What’s Next for THCA in Wisconsin
The future of THCA legality in Wisconsin will likely reflect similar forces as those at play on the federal level. Namely, the ongoing conflict between various branches of government over the path forward for marijuana policies has left significant gray areas over the legality and legitimacy of certain uses of cannabis products. Until a new law is passed by the State Legislature, which seems unlikely in the near term, or a legal precedent is set that more clearly delineates when cannabis product use is appropriate, the status quo will carry forth, so long as neither side elects to get aggressive in enforcing their view of the legality of the situation.

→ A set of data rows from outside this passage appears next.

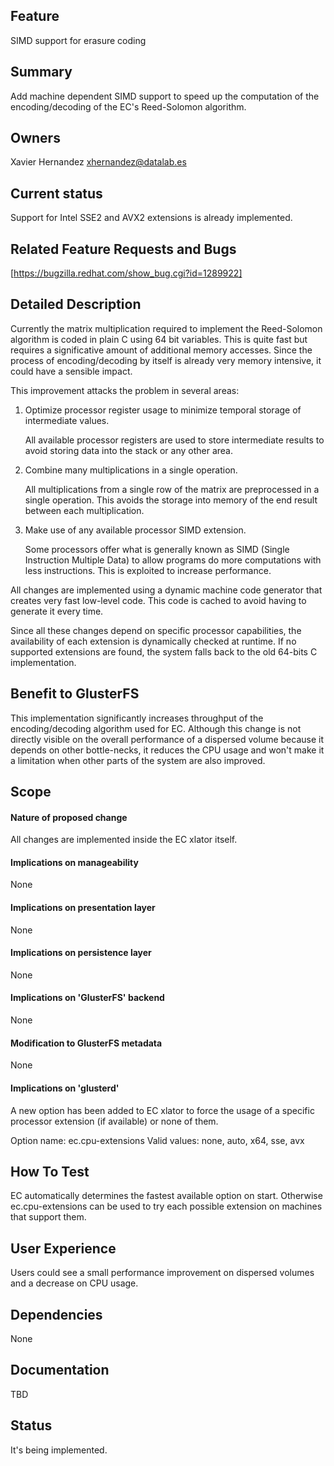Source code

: Feature
-------

SIMD support for erasure coding

Summary
-------

Add machine dependent SIMD support to speed up the computation of the
encoding/decoding of the EC's Reed-Solomon algorithm.

Owners
------

Xavier Hernandez <xhernandez@datalab.es>

Current status
--------------

Support for Intel SSE2 and AVX2 extensions is already implemented.

Related Feature Requests and Bugs
---------------------------------

[https://bugzilla.redhat.com/show_bug.cgi?id=1289922]

Detailed Description
--------------------

Currently the matrix multiplication required to implement the Reed-Solomon
algorithm is coded in plain C using 64 bit variables. This is quite fast but
requires a significative amount of additional memory accesses. Since the
process of encoding/decoding by itself is already very memory intensive, it
could have a sensible impact.

This improvement attacks the problem in several areas:

1. Optimize processor register usage to minimize temporal storage of
   intermediate values.

   All available processor registers are used to store intermediate results
   to avoid storing data into the stack or any other area.

2. Combine many multiplications in a single operation.

   All multiplications from a single row of the matrix are preprocessed in a
   single operation. This avoids the storage into memory of the end result
   between each multiplication.

3. Make use of any available processor SIMD extension.

   Some processors offer what is generally known as SIMD (Single Instruction
   Multiple Data) to allow programs do more computations with less
   instructions. This is exploited to increase performance.

All changes are implemented using a dynamic machine code generator that
creates very fast low-level code. This code is cached to avoid having to
generate it every time.

Since all these changes depend on specific processor capabilities, the
availability of each extension is dynamically checked at runtime. If no
supported extensions are found, the system falls back to the old 64-bits C
implementation.

Benefit to GlusterFS
--------------------

This implementation significantly increases throughput of the encoding/decoding
algorithm used for EC. Although this change is not directly visible on the
overall performance of a dispersed volume because it depends on other
bottle-necks, it reduces the CPU usage and won't make it a limitation when
other parts of the system are also improved.

Scope
-----

#### Nature of proposed change

All changes are implemented inside the EC xlator itself.

#### Implications on manageability

None

#### Implications on presentation layer

None

#### Implications on persistence layer

None

#### Implications on 'GlusterFS' backend

None

#### Modification to GlusterFS metadata

None

#### Implications on 'glusterd'

A new option has been added to EC xlator to force the usage of a specific
processor extension (if available) or none of them.

Option name:  ec.cpu-extensions
Valid values: none, auto, x64, sse, avx

How To Test
-----------

EC automatically determines the fastest available option on start. Otherwise
ec.cpu-extensions can be used to try each possible extension on machines that
support them.

User Experience
---------------

Users could see a small performance improvement on dispersed volumes and a
decrease on CPU usage.

Dependencies
------------

None

Documentation
-------------

TBD

Status
------

It's being implemented.

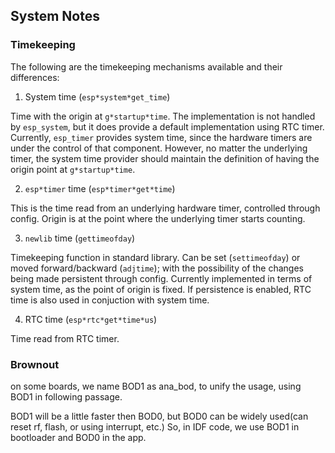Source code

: ## System Notes

### Timekeeping

The following are the timekeeping mechanisms available and their differences:

1. System time (`esp*system*get_time`)

Time with the origin at `g*startup*time`. The implementation is not handled by `esp_system`,
but it does provide a default implementation using RTC timer. Currently, `esp_timer`
provides system time, since the hardware timers are under the control of that
component. However, no matter the underlying timer, the system time provider
should maintain the definition of having the origin point at `g*startup*time`.

2. `esp*timer` time (`esp*timer*get*time`)

This is the time read from an underlying hardware timer, controlled through config. Origin 
is at the point where the underlying timer starts counting.

3. `newlib` time (`gettimeofday`)

Timekeeping function in standard library. Can be set (`settimeofday`) or moved forward/backward (`adjtime`);
with the possibility of the changes being made persistent through config.
Currently implemented in terms of system time, as the point of origin is fixed.
If persistence is enabled, RTC time is also used in conjuction with system time.

4. RTC time (`esp*rtc*get*time*us`)

Time read from RTC timer.

### Brownout

on some boards, we name BOD1 as ana_bod, to unify the usage, using BOD1 in following passage.

BOD1 will be a little faster then BOD0, but BOD0 can be widely used(can reset rf, flash, or using interrupt, etc.) So, in IDF code, we use BOD1 in bootloader and BOD0 in the app.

One area of focus will be how much of an impact advisory opinions such as that from the Department of Agriculture , Trade and Consumer Protection’s ("DATCP") carry in the eyes of the public and the courts. The DATCP’s view is that THCA flower is illegal in its raw form, but potentially legal if it undergoes a "manufacturing process". But note this does not make the product legal in every state that may have different laws on cannabis legality, nor does it indicate that the State Legislature believes that it is legal overall. Rather, the fact that the Department believes that its findings are right enough so as to warrant an opinion on them suggests that the State Legislature may be more amenable to these uses of THCA as the years go by, and that there will be more clarity on the subject not only in the courts, but also at the agency level.